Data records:

----

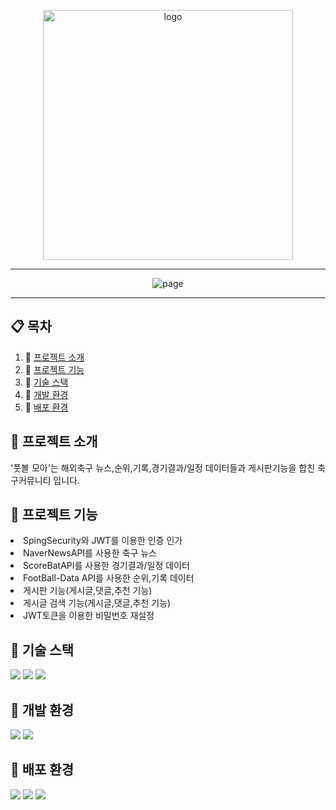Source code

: <p align="center">
  <img src="https://github.com/ggangb/project3-frontend/assets/105210346/a3b8e68b-1a0e-40b3-a16f-aed39485bd89" width="400" alt="logo"/>
</p>

---

<p align="center">
  <img src="https://github.com/ggangb/project3-frontend/assets/105210346/75f3a076-1e10-4b37-b0ef-bad2b91cea98" alt="page"/>
</p>

---
## 📋 목차

1. 🚀 [프로젝트 소개](#info)
2. 🔨 [프로젝트 기능](#function)
3. 📂 [기술 스택](#stack)
4. 🧰 [개발 환경](#tools)
5. 🤝 [배포 환경](#publish)


## <a name="info">🚀 프로젝트 소개</a>
'풋볼 모아'는 해외축구 뉴스,순위,기록,경기결과/일정 데이터들과 게시판기능을 합친
 축구커뮤니티 입니다.

## <a name="function">🔨 프로젝트 기능</a>
<li>SpingSecurity와 JWT를 이용한 인증 인가</li>
<li>NaverNewsAPI를 사용한 축구 뉴스</li>
<li>ScoreBatAPI를 사용한 경기결과/일정 데이터</li>
<li>FootBall-Data API를 사용한 순위,기록 데이터</li>
<li>게시판 기능(게시글,댓글,추천 기능)</li>
<li>게시글 검색 기능(게시글,댓글,추천 기능)</li>
<li>JWT토큰을 이용한 비밀번호 재설정</li>


## <a name="stack">📂 기술 스택</a>
<img src="https://img.shields.io/badge/springboot-6DB33F?style=for-the-badge&logo=springboot&logoColor=white" />
<img src="https://img.shields.io/badge/vue.js-4FC08D?style=for-the-badge&logo=vue.js&logoColor=white" />
<img src="https://img.shields.io/badge/mongoDB-47A248?style=for-the-badge&logo=MongoDB&logoColor=white" />

## <a name="tools">🧰 개발 환경</a>
<img src="https://img.shields.io/badge/eclipseide-2C2255?style=for-the-badge&logo=eclipseide&logoColor=white" />
<img src="https://img.shields.io/badge/visualstudiocode-007ACC?style=for-the-badge&logo=visualstudiocode&logoColor=white" />

## <a name="publish">🤝 배포 환경</a>
<img src="https://img.shields.io/badge/docker-2496ED?style=for-the-badge&logo=docker&logoColor=white" />
<img src="https://img.shields.io/badge/azure-0078D7?style=for-the-badge&logo=microsoftazure&logoColor=white" />
<img src="https://img.shields.io/badge/githubactions-2088FF?style=for-the-badge&logo=githubactions&logoColor=white" />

----

Try it:
Find each line in the records holding the string "경기결과" and show it.

Result below:
'풋볼 모아'는 해외축구 뉴스,순위,기록,경기결과/일정 데이터들과 게시판기능을 합친
<li>ScoreBatAPI를 사용한 경기결과/일정 데이터</li>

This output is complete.